1794746_658888087505807_263812846_nA la tierna edad de trece añitos, más o menos, el famoso Sátiro de Extremadura era un tío mierda, un piernas comparado con quien esto escribe. Yo ya era un pajillero ilustre, de leyenda, un hombre de respeto entre mis compañeros de afición, casi mítico. Me la pelaba con fruición, con un empeño digno de mejores causas, poniendo en aquellas divertidas maniobras tanto afán como me era  posible.  También hay que decir que yo, cuando me pongo a algo, me pongo muy en serio, y como tengo cierta facilidad para según qué cosas, acabo triunfando en multitud de tareas humanas de entre las que son realmente importantes. Además, en tan  sana  costumbre, practicada a  lo  largo de toda la historia de la Humanidad por personas inteligentes, muy limpias y de probada imaginación, tenía yo nobilísimos antecedentes,  sobre todo en la persona de mi  abuelo Luis, a quien mi tío  bisabuelo de idéntico nombre  llamaba, por incomprensibles  motivos, «Dulce Meneo».

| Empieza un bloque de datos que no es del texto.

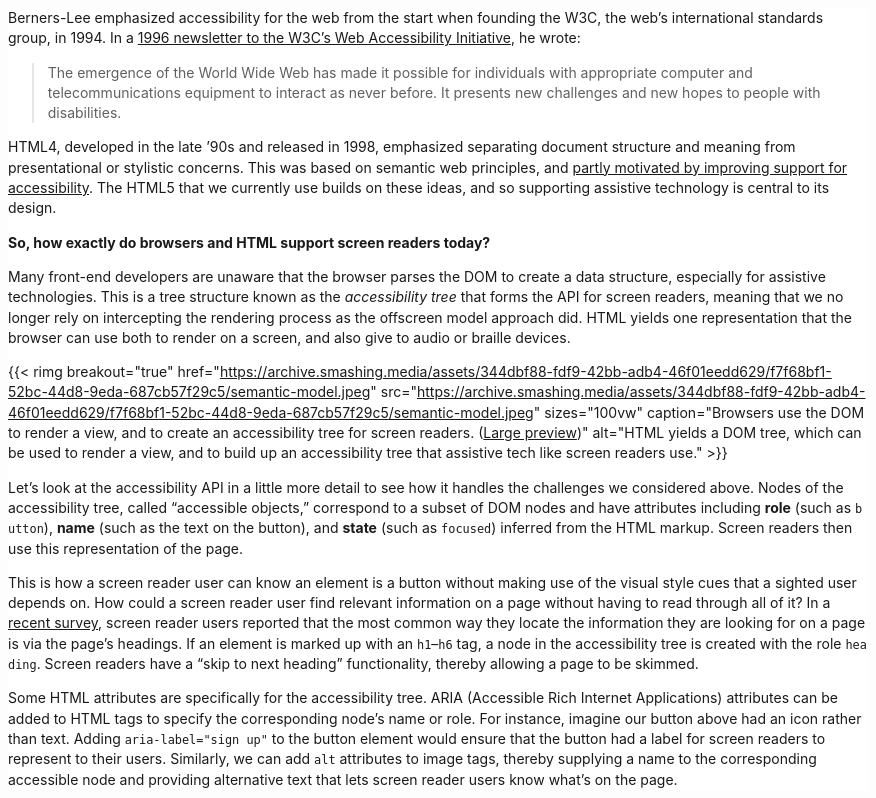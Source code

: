 <p>Berners-Lee emphasized accessibility for the web from the start when founding the W3C, the web’s international standards group, in 1994. In a <a href="https://www.w3.org/WAI/history">1996 newsletter to the W3C’s Web Accessibility Initiative</a>, he wrote:</p>

<blockquote>The emergence of the World Wide Web has made it possible for individuals with appropriate computer and telecommunications equipment to interact as never before. It presents new challenges and new hopes to people with disabilities.</blockquote>

<p>HTML4, developed in the late ’90s and released in 1998, emphasized separating document structure and meaning from presentational or stylistic concerns. This was based on semantic web principles, and <a href="https://www.w3.org/TR/REC-html40/intro/intro.html#h-2.3.2">partly motivated by improving support for accessibility</a>. The HTML5 that we currently use builds on these ideas, and so supporting assistive technology is central to its design.</p>

<p><strong>So, how exactly do browsers and HTML support screen readers today?</strong></p>

<p>Many front-end developers are unaware that the browser parses the DOM to create a data structure, especially for assistive technologies. This is a tree structure known as the <em>accessibility tree</em> that forms the API for screen readers, meaning that we no longer rely on intercepting the rendering process as the offscreen model approach did. HTML yields one representation that the browser can use both to render on a screen, and also give to audio or braille devices.</p>

{{< rimg breakout="true" href="https://archive.smashing.media/assets/344dbf88-fdf9-42bb-adb4-46f01eedd629/f7f68bf1-52bc-44d8-9eda-687cb57f29c5/semantic-model.jpeg" src="https://archive.smashing.media/assets/344dbf88-fdf9-42bb-adb4-46f01eedd629/f7f68bf1-52bc-44d8-9eda-687cb57f29c5/semantic-model.jpeg" sizes="100vw" caption="Browsers use the DOM to render a view, and to create an accessibility tree for screen readers. (<a href='https://archive.smashing.media/assets/344dbf88-fdf9-42bb-adb4-46f01eedd629/f7f68bf1-52bc-44d8-9eda-687cb57f29c5/semantic-model.jpeg'>Large preview</a>)" alt="HTML yields a DOM tree, which can be used to render a view, and to build up an accessibility tree that assistive tech like screen readers use." >}}

<p>Let’s look at the accessibility API in a little more detail to see how it handles the challenges we considered above. Nodes of the accessibility tree, called “accessible objects,” correspond to a subset of DOM nodes and have attributes including <strong>role</strong> (such as <code>button</code>), <strong>name</strong> (such as the text on the button), and <strong>state</strong> (such as <code>focused</code>) inferred from the HTML markup. Screen readers then use this representation of the page.</p>

<p>This is how a screen reader user can know an element is a button without making use of the visual style cues that a sighted user depends on. How could a screen reader user find relevant information on a page without having to read through all of it? In a <a href="https://webaim.org/projects/screenreadersurvey7/#finding">recent survey</a>, screen reader users reported that the most common way they locate the information they are looking for on a page is via the page’s headings. If an element is marked up with an <code>h1</code>&ndash;<code>h6</code> tag, a node in the accessibility tree is created with the role <code>heading</code>. Screen readers have a “skip to next heading” functionality, thereby allowing a page to be skimmed.</p>

<p>Some HTML attributes are specifically for the accessibility tree. ARIA (Accessible Rich Internet Applications) attributes can be added to HTML tags to specify the corresponding node’s name or role. For instance, imagine our button above had an icon rather than text. Adding <code>aria-label="sign up"</code> to the button element would ensure that the button had a label for screen readers to represent to their users. Similarly, we can add <code>alt</code> attributes to image tags, thereby supplying a name to the corresponding accessible node and providing alternative text that lets screen reader users know what’s on the page.</p>
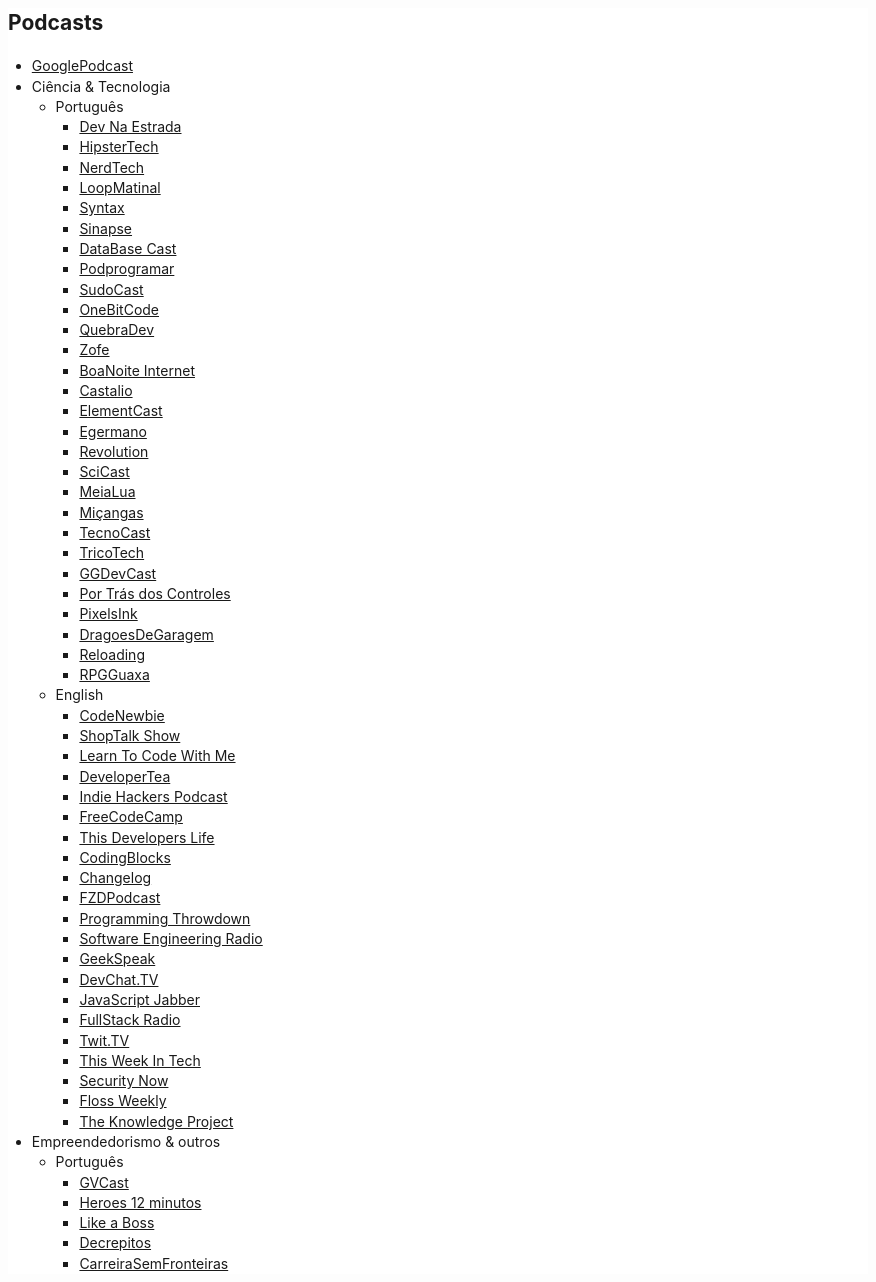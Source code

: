 ## Podcasts

 - [GooglePodcast](https://play.google.com/store/apps/details?id=com.google.android.apps.podcasts&hl=pt_BR)
 - Ciência & Tecnologia
    - Português
       - [Dev Na Estrada](https://devnaestrada.com.br/)
       - [HipsterTech](https://hipsters.tech/)
       - [NerdTech](https://www.alura.com.br/podcast-nerdtech)
       - [LoopMatinal](http://www.loopmatinal.com/)
       - [Syntax](https://syntax.fm/)
       - [Sinapse](https://anchor.fm/sinapse)
       - [DataBase Cast](http://databasecast.com.br/wp/)
       - [Podprogramar](https://mundopodcast.com.br/podprogramar/)
       - [SudoCast](https://github.com/sudocast)
       - [OneBitCode](https://onebitcode.com/category/podcast/)
       - [QuebraDev](http://quebradev.com.br/)
       - [Zofe](https://zofe.com.br/)
       - [BoaNoite Internet](https://www.boanoiteinternet.com.br)
       - [Castalio](https://castalio.info/)
       - [ElementCast](https://elemencast.github.io/#/episodios/6)
       - [Egermano](https://anchor.fm/egermano)
       - [Revolution](https://www.youtube.com/channel/UCRmG9ZyWxUenzxfoyatqp3A)
       - [SciCast](http://www.deviante.com.br/podcasts/scicast/)
       - [MeiaLua](http://www.deviante.com.br/podcasts/meialua/)
       - [Miçangas](http://www.deviante.com.br/podcasts/micangas/)
       - [TecnoCast](https://tecnoblog.net/categoria/podcast/)
       - [TricoTech](http://www.trico-tech.com/)
       - [GGDevCast](https://ggdevcast.com.br/)
       - [Por Trás dos Controles](https://www.radio.ufscar.br/shows/por-tras-dos-controles/)
       - [PixelsInk](https://www.cgmagonline.com/media/podcasts/pixels-ink/)
       - [DragoesDeGaragem](http://dragoesdegaragem.com/)
       - [Reloading](http://reloading.com.br/)
       - [RPGGuaxa](http://www.deviante.com.br/podcasts/rpguaxa/)
    - English
       - [CodeNewbie](https://www.codenewbie.org/)
       - [ShopTalk Show](https://shoptalkshow.com/)
       - [Learn To Code With Me](https://learntocodewith.me/podcast/)
       - [DeveloperTea](https://spec.fm/podcasts/developer-tea)
       - [Indie Hackers Podcast](https://www.indiehackers.com/podcast)
       - [FreeCodeCamp](https://freecodecamp.libsyn.com/)
       - [This Developers Life](http://thisdeveloperslife.com)
       - [CodingBlocks](https://www.codingblocks.net/)
       - [Changelog](https://changelog.com/podcast)
       - [FZDPodcast](http://fzdpodcast.com/)
       - [Programming Throwdown](https://www.programmingthrowdown.com/)
       - [Software Engineering Radio](http://www.se-radio.net/)
       - [GeekSpeak](https://geekspeak.org/)
       - [DevChat.TV](https://devchat.tv/)
       - [JavaScript Jabber](https://devchat.tv/js-jabber/)
       - [FullStack Radio](http://www.fullstackradio.com/)
       - [Twit.TV](https://www.twit.tv/)
       - [This Week In Tech](https://www.twit.tv/shows/this-week-in-tech)
       - [Security Now](https://www.twit.tv/shows/security-now)
       - [Floss Weekly](https://www.twit.tv/shows/floss-weekly)
       - [The Knowledge Project](https://fs.blog/the-knowledge-project/)
 - Empreendedorismo & outros
    - Português
       - [GVCast](https://geracaodevalor.com/gvcast/)
       - [Heroes 12 minutos](https://soundcloud.com/heroes-12min-podcast)
       - [Like a Boss](https://www.likeaboss.com.br/)
       - [Decrepitos](https://decrepitos.com/)
       - [CarreiraSemFronteiras](https://www.carreirasemfronteiras.com.br)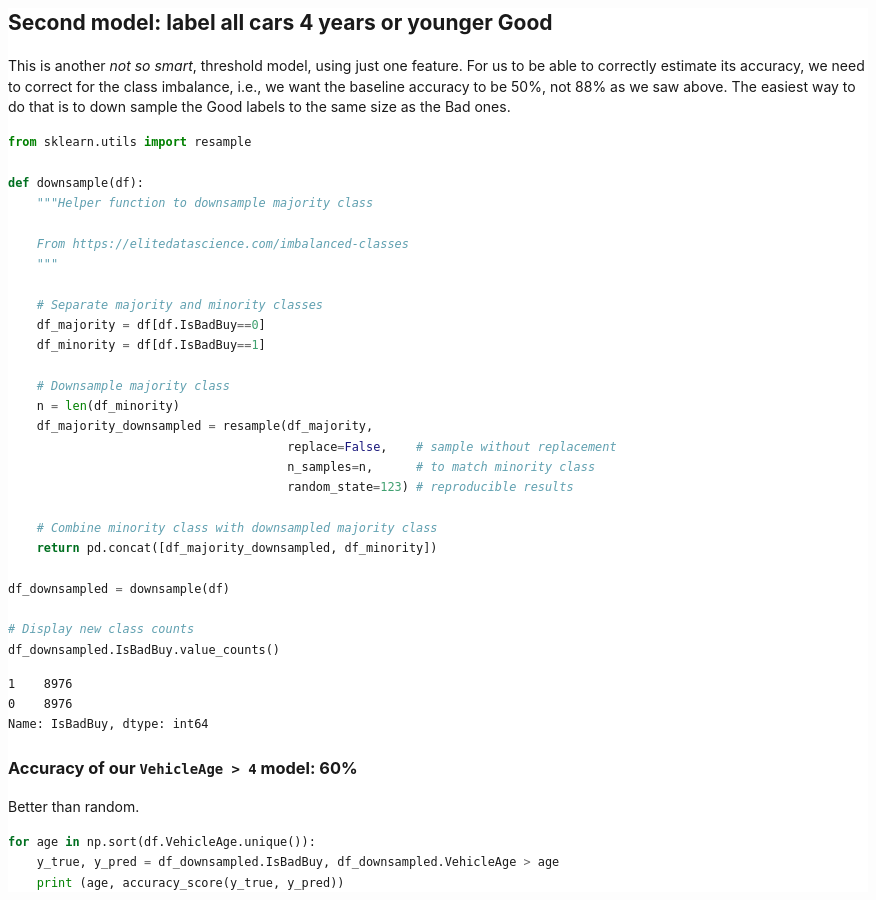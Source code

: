 
## Second model: label all cars 4 years or younger Good
This is another _not so smart_, threshold model, using just one feature. For us to be able to correctly estimate its accuracy, we need to correct for the class imbalance, i.e., we want the baseline accuracy to be 50%, not 88% as we saw above. The easiest way to do that is to down sample the Good labels to the same size as the Bad ones.


```python
from sklearn.utils import resample

def downsample(df):
    """Helper function to downsample majority class
    
    From https://elitedatascience.com/imbalanced-classes
    """

    # Separate majority and minority classes
    df_majority = df[df.IsBadBuy==0]
    df_minority = df[df.IsBadBuy==1]

    # Downsample majority class
    n = len(df_minority)
    df_majority_downsampled = resample(df_majority, 
                                       replace=False,    # sample without replacement
                                       n_samples=n,      # to match minority class
                                       random_state=123) # reproducible results

    # Combine minority class with downsampled majority class
    return pd.concat([df_majority_downsampled, df_minority])

df_downsampled = downsample(df)

# Display new class counts
df_downsampled.IsBadBuy.value_counts()
```




    1    8976
    0    8976
    Name: IsBadBuy, dtype: int64



### Accuracy of our `VehicleAge > 4` model: 60%
Better than random.


```python
for age in np.sort(df.VehicleAge.unique()):
    y_true, y_pred = df_downsampled.IsBadBuy, df_downsampled.VehicleAge > age
    print (age, accuracy_score(y_true, y_pred))
```
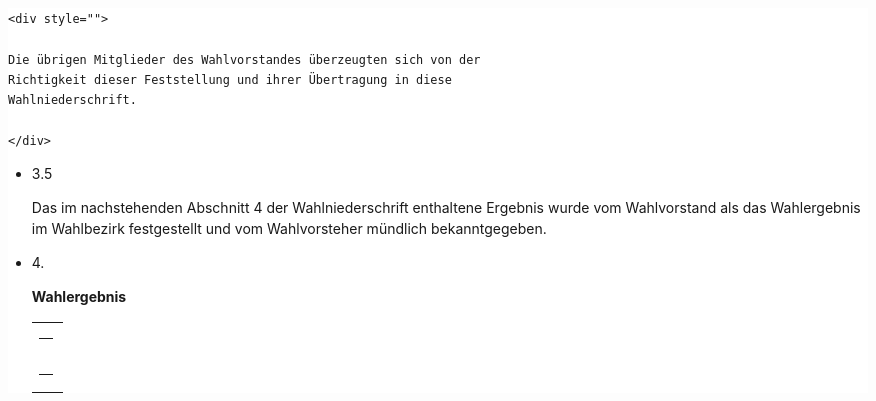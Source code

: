     <div style="">
    
    Die übrigen Mitglieder des Wahlvorstandes überzeugten sich von der
    Richtigkeit dieser Feststellung und ihrer Übertragung in diese
    Wahlniederschrift.
    
    </div>

  - 3.5
    
    <div style="">
    
    Das im nachstehenden Abschnitt 4 der Wahlniederschrift enthaltene
    Ergebnis wurde vom Wahlvorstand als das Wahlergebnis im Wahlbezirk
    festgestellt und vom Wahlvorsteher mündlich bekanntgegeben.
    
    </div>

  - 4\.
    
    <div style="">
    
    <span style=";font-weight:bold">Wahlergebnis</span>
    
    <table width="100%" style="border: none;">
    
    <colgroup>
    
    <col align="left" width="6%">
    
    </col>
    
    <col align="left" width="3%">
    
    </col>
    
    <col align="left" width="27%">
    
    </col>
    
    <col align="left" width="15%">
    
    </col>
    
    <col align="left" width="20%">
    
    </col>
    
    <col align="left" width="21%">
    
    </col>
    
    <col align="left" width="8%">
    
    </col>
    
    </colgroup>
    
    <tbody valign="top">
    
    <tr>
    
    <td style colspan="6" align="left" valign="top" charoff="50">
    
    <table>
    <colgroup>
    <col style="width: 38%" />
    <col style="width: 62%" />
    </colgroup>
    <tbody>
    <tr class="odd">
    <td style="text-align: left;"><table>
    <colgroup>
    <col style="width: 100%" />
    </colgroup>
    <tbody>
    <tr class="odd">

 Así  pues, y descendiendo de quien  yo lo hacía, no resultaba  extraño en absoluto mi  dominio del funesto vicio de Onán. Bueno, funesto les parecía a curas, monjas, y a su jefe, que como todo el mundo sabe, es un triángulo con un ojo dentro, que camina  siempre por las nubes y tiene la  puta costumbre de aparecer de  repente, sin que nadie le haya  dado vela en entierro alguno,  para echar la bronca a todo  hijo de vecino y dando unos  sustos morrocotudos a tirios y  troyanos. Al loro con él, que es uno de los dramatis personae fundamentales aquí; no le perdamos de vista. Tengo entendido  que provoca  un miedo de cojones con las barbaridades que se le ocurren para meter en cintura a la banda, que se descarría con facilidad, total por un quítame allá esas pajas, con perdón. Sin ir más lejos, al pobre Onán, que tenía un nombre feo de pelotas, el pobre, no sé qué putadón le hizo el tío pellejo, acusando al pobre desgraciado de desperdiciar su semilla sobre la tierra, o una gilipollez por el estilo. Si el hombre se ponía cachondo con facilidad, pues qué bien, coño, si era un adulto gastando de lo suyo sin hacer daño a nadie, caramba. Pues el ojo, erre que erre. Aunque nunca se le veía el rostro, debía ser un tío muy mal encarado, seguro, y andaba siempre de muy mal café, con la voz muy grave, así como para dar mucho miedo, vamos.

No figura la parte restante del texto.